Legal Business Blogs

Sponsored briefing: The lateral partner hiring landscape for 2024

I have been working with law firms advising on strategic lateral partner hires for more than 20 years, and trying to predict what the market is going to do is not only challenging but futile, as the market often does exactly the opposite of what everyone thinks it is going to do.

Law firm growth and profitability is directly linked to hiring and developing the right people, be that as trainees, or as lateral partner hires. Even firms that have historically grown organically, such as the Magic Circle or single-office big hitters like Macfarlanes and Travers Smith, are increasingly making forays into the lateral recruitment market. This desire/need/pressure to grow and to get ahead of the curve has exploded in recent years and resulted in record numbers of partner and team moves, not to mention some eye-catching mergers.

To gauge where the next 12 months might take us, it is worth looking back at 2023, when London partner moves rose to c500, an increase on the average over the past five years of c450.

Although 2023 was not a great year for law firms, as the market was relatively muted and we certainly didn’t see the record-breaking revenue and profit growth of the previous two to three years, we actually saw the highest number of partner moves ever in a single year.

This was driven by a number of factors, including collapses such as Ince & Co, restructurings such as KWM, and a significant number of firms betting on private equity and hiring partners to strengthen the bench or to play catch up with the market, as well as partner moves resulting from mergers such as A&O Shearman.

‘To gauge where the next 12 months might take us, it is worth looking back at 2023, when London partner moves rose to c500, an increase on the average over the past five years of c450.’
Frank Varela, V&P Global

The standout hirers who made the headlines in 2023, were mostly US firms and consisted of a combination of effectively new entries such as Paul Weiss with 14 partner hires in London, and the usual suspects growing the existing offering such as Kirkland & Ellis, Paul Hastings, Latham & Watkins and Milbank, who hired the core of Dickson Minto’s London office. However, a number of UK firms also made some eye-catching hires, notably Addleshaw Goddard hired over ten partners in London including hires from Greenberg Traurig, Goodwin Procter and DLA Piper.
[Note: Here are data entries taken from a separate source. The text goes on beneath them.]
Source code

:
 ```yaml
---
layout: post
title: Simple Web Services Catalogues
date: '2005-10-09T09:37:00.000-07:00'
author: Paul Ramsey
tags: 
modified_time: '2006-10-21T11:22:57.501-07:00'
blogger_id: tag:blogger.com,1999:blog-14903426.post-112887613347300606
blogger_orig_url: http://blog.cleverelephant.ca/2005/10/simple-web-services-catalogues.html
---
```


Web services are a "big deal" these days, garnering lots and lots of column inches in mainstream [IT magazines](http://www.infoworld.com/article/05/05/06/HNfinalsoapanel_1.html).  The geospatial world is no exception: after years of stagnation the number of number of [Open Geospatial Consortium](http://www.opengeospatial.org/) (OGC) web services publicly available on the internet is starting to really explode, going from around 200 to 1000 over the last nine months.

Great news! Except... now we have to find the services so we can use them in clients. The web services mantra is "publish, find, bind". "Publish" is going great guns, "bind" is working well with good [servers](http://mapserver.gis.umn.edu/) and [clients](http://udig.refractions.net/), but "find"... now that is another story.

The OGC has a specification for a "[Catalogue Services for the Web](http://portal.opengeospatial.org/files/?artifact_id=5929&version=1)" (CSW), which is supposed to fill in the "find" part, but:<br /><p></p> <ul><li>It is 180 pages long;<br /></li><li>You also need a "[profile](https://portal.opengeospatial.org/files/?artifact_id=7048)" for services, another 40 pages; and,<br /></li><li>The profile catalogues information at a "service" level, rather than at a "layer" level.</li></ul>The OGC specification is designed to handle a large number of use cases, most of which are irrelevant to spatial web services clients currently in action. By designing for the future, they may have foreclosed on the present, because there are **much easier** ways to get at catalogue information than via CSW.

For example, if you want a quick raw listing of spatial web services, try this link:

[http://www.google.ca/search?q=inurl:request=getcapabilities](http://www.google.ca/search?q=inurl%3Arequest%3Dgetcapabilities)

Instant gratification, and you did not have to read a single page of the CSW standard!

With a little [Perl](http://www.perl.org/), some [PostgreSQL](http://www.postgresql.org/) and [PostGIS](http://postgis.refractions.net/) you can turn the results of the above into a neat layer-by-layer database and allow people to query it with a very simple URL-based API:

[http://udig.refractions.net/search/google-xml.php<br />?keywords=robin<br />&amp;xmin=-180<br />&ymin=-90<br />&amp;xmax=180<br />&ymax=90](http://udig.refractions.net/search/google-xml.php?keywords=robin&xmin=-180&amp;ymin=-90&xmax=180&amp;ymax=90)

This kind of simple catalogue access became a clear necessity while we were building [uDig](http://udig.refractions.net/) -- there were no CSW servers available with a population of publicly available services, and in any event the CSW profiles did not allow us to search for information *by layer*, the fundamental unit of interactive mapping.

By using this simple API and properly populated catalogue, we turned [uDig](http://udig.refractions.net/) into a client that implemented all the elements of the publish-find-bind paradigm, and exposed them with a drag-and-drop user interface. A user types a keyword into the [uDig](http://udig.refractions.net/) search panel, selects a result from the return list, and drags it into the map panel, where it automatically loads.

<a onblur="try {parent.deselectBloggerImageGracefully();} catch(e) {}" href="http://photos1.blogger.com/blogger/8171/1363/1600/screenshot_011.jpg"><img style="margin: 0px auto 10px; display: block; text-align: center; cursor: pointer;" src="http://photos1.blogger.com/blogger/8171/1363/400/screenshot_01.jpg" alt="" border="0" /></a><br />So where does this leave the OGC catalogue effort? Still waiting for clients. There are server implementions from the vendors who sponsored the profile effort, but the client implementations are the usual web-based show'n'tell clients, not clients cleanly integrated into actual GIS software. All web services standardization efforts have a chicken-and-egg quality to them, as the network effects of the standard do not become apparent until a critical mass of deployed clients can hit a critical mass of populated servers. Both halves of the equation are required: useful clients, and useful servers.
Eversheds also hired a five-partner team as a result of KWM (China)’s disposal of its entire EMEA business.

So what’s in store for 2024?

2023 saw law firms continue to invest and gear themselves up to take advantage of any uptake/improvement in transactional markets, but the market outlook for 2024 is relatively unsettled, and it is, of course, an election year on both sides of the pond, which will have an impact on the economy. Although inflation has fallen, and it is hoped that interest rates will follow, it will nevertheless take some time for that to feed through a return to a more buoyant transactional/private equity market.
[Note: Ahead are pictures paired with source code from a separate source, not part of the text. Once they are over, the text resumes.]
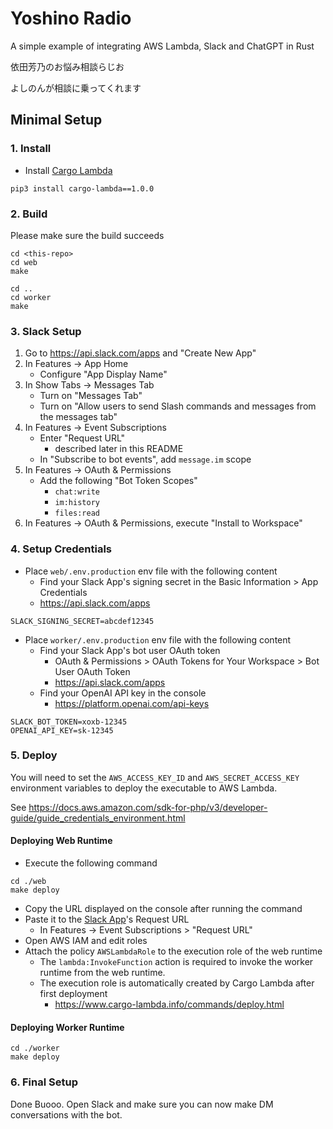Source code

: 
# Yoshino Radio

A simple example of integrating AWS Lambda, Slack and ChatGPT in Rust

依田芳乃のお悩み相談らじお

よしのんが相談に乗ってくれます

## Minimal Setup

### 1. Install

* Install [Cargo Lambda](https://www.cargo-lambda.info/guide/getting-started.html)

```
pip3 install cargo-lambda==1.0.0
```

### 2. Build

Please make sure the build succeeds

```
cd <this-repo>
cd web
make

cd ..
cd worker
make
```

### 3. Slack Setup

1. Go to https://api.slack.com/apps and "Create New App"
1. In Features -> App Home
    * Configure "App Display Name"
1. In Show Tabs -> Messages Tab
    * Turn on "Messages Tab"
    * Turn on "Allow users to send Slash commands and messages from the messages tab"
1. In Features -> Event Subscriptions
    * Enter "Request URL"
        * described later in this README
    * In "Subscribe to bot events", add `message.im` scope
1. In Features -> OAuth & Permissions
    * Add the following "Bot Token Scopes"
        * `chat:write`
        * `im:history`
        * `files:read`
1. In Features -> OAuth & Permissions, execute "Install to Workspace"

### 4. Setup Credentials

* Place `web/.env.production` env file with the following content
   * Find your Slack App's signing secret in the Basic Information > App Credentials
   * https://api.slack.com/apps

```
SLACK_SIGNING_SECRET=abcdef12345
```

* Place `worker/.env.production` env file with the following content
    * Find your Slack App's bot user OAuth token
        * OAuth & Permissions > OAuth Tokens for Your Workspace > Bot User OAuth Token
        * https://api.slack.com/apps
    * Find your OpenAI API key in the console
      * https://platform.openai.com/api-keys

```
SLACK_BOT_TOKEN=xoxb-12345
OPENAI_API_KEY=sk-12345
```

### 5. Deploy

You will need to set the `AWS_ACCESS_KEY_ID` and `AWS_SECRET_ACCESS_KEY` environment variables to deploy the executable to AWS Lambda.

See https://docs.aws.amazon.com/sdk-for-php/v3/developer-guide/guide_credentials_environment.html

#### Deploying Web Runtime

* Execute the following command

```
cd ./web
make deploy
```

* Copy the URL displayed on the console after running the command
* Paste it to the [Slack App](https://api.slack.com/apps)'s Request URL
    * In Features -> Event Subscriptions > "Request URL"
* Open AWS IAM and edit roles
* Attach the policy `AWSLambdaRole` to the execution role of the web runtime
   * The `lambda:InvokeFunction` action is required to invoke the worker runtime from the web runtime.
   * The execution role is automatically created by Cargo Lambda after first deployment
      * https://www.cargo-lambda.info/commands/deploy.html

#### Deploying Worker Runtime

```
cd ./worker
make deploy
```

### 6. Final Setup
Done Buooo. Open Slack and make sure you can now make DM conversations with the bot.
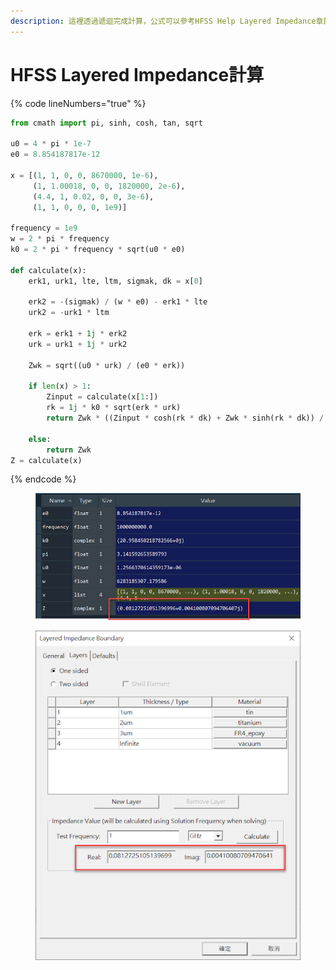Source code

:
 ```yaml
---
description: 這裡透過遞迴完成計算，公式可以參考HFSS Help Layered Impedance章節
---
```


# HFSS Layered Impedance計算

{% code lineNumbers="true" %}
```python
from cmath import pi, sinh, cosh, tan, sqrt

u0 = 4 * pi * 1e-7
e0 = 8.854187817e-12

x = [(1, 1, 0, 0, 8670000, 1e-6),
     (1, 1.00018, 0, 0, 1820000, 2e-6),
     (4.4, 1, 0.02, 0, 0, 3e-6),
     (1, 1, 0, 0, 0, 1e9)]

frequency = 1e9
w = 2 * pi * frequency
k0 = 2 * pi * frequency * sqrt(u0 * e0)

def calculate(x):
    erk1, urk1, lte, ltm, sigmak, dk = x[0]

    erk2 = -(sigmak) / (w * e0) - erk1 * lte
    urk2 = -urk1 * ltm

    erk = erk1 + 1j * erk2
    urk = urk1 + 1j * urk2

    Zwk = sqrt((u0 * urk) / (e0 * erk))

    if len(x) > 1:
        Zinput = calculate(x[1:])
        rk = 1j * k0 * sqrt(erk * urk)
        return Zwk * ((Zinput * cosh(rk * dk) + Zwk * sinh(rk * dk)) / (Zinput * sinh(rk * dk) + Zwk * cosh(rk * dk)))

    else:
        return Zwk
Z = calculate(x)
```
{% endcode %}

<figure><img src="../../.gitbook/assets/image (33).png" alt=""><figcaption></figcaption></figure>

<figure><img src="../../.gitbook/assets/image (36).png" alt=""><figcaption></figcaption></figure>
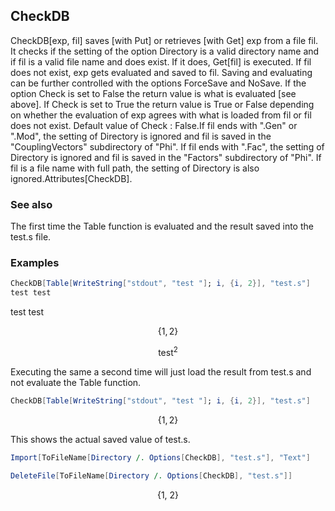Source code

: ##  CheckDB 

CheckDB[exp, fil] saves [with Put] or retrieves [with Get] exp from a file fil. It checks if the setting of the option Directory is a valid directory name and if fil is a valid file name and does exist. If it does, Get[fil] is executed. If fil does not exist, exp gets evaluated and saved to  fil. Saving and evaluating can be further controlled with the options ForceSave and NoSave. If the option Check is set to False  the return value is what is evaluated [see above]. If Check is set to True the return value is True or False depending on whether the evaluation of exp agrees with what is loaded from fil or fil does not exist.  Default value of Check : False.If fil ends with ".Gen" or ".Mod", the   setting of Directory is ignored and fil is  saved in the "CouplingVectors"  subdirectory of "Phi". If fil ends with  ".Fac", the setting of Directory is  ignored and fil is saved in the "Factors" subdirectory of "Phi". If fil is a file   name with full path, the setting of  Directory is also ignored.Attributes[CheckDB].

###  See also 

The first time the Table function is evaluated and the result saved into the test.s file.

###  Examples 

```mathematica
CheckDB[Table[WriteString["stdout", "test "]; i, {i, 2}], "test.s"]
test test 
```

test test 

$$\{1,2\}$$

$$\text{test}^2$$

Executing the same a second time will just load the result from test.s and not evaluate the Table function.

```mathematica
CheckDB[Table[WriteString["stdout", "test "]; i, {i, 2}], "test.s"]
```

$$\{1,2\}$$

This shows the actual saved value of test.s.

```mathematica
Import[ToFileName[Directory /. Options[CheckDB], "test.s"], "Text"] 
 
DeleteFile[ToFileName[Directory /. Options[CheckDB], "test.s"]]
```

$$\text{$\{$1, 2$\}$}$$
The UK, as opposed to the US legal market, is predominantly transactionally focused. Therefore, despite efforts by many firms to redress the balance and some serious efforts made to hedge with disputes and restructuring hires, London law firms will continue to face strong challenges from an uncertain economy.

We think 2024 will see significant investment in disputes and arbitration lateral hires in London, together with some backfilling where firms add skillsets to the practices that they bolstered in 2023 but where they are still light.

We will also see a lot of restructuring in some transactional practice areas and in real estate, where there is an ongoing lack of visibility on deals.

The lateral partner recruitment market has been both consistent and robust for the past 20 years, with a steady increase in partners on the market. While this trend looks set to continue in 2024, whether it will be as easy to find a new home for partners who find themselves on the market as opposed to those being specifically targeted by headhunters, as it has been in recent years, will remain to be seen.

The lateral partner recruitment market has always been categorised in three segments:

  1. those ‘on the market’, those looking for a job at any given time, which amounts to approximately 20%;
  2. those open to a move but not actively looking, which amounts to another 20% and;
  3. the remaining 60% are the hard-to-get strategic hires that are the bread and butter of the headhunters and where law firms are spending the big bucks.

What we are starting to see is some flexing here with the ‘on the market’ pool of candidates getting larger and providing more opportunistic opportunities for law firms to add partners which most of the time are not strategic.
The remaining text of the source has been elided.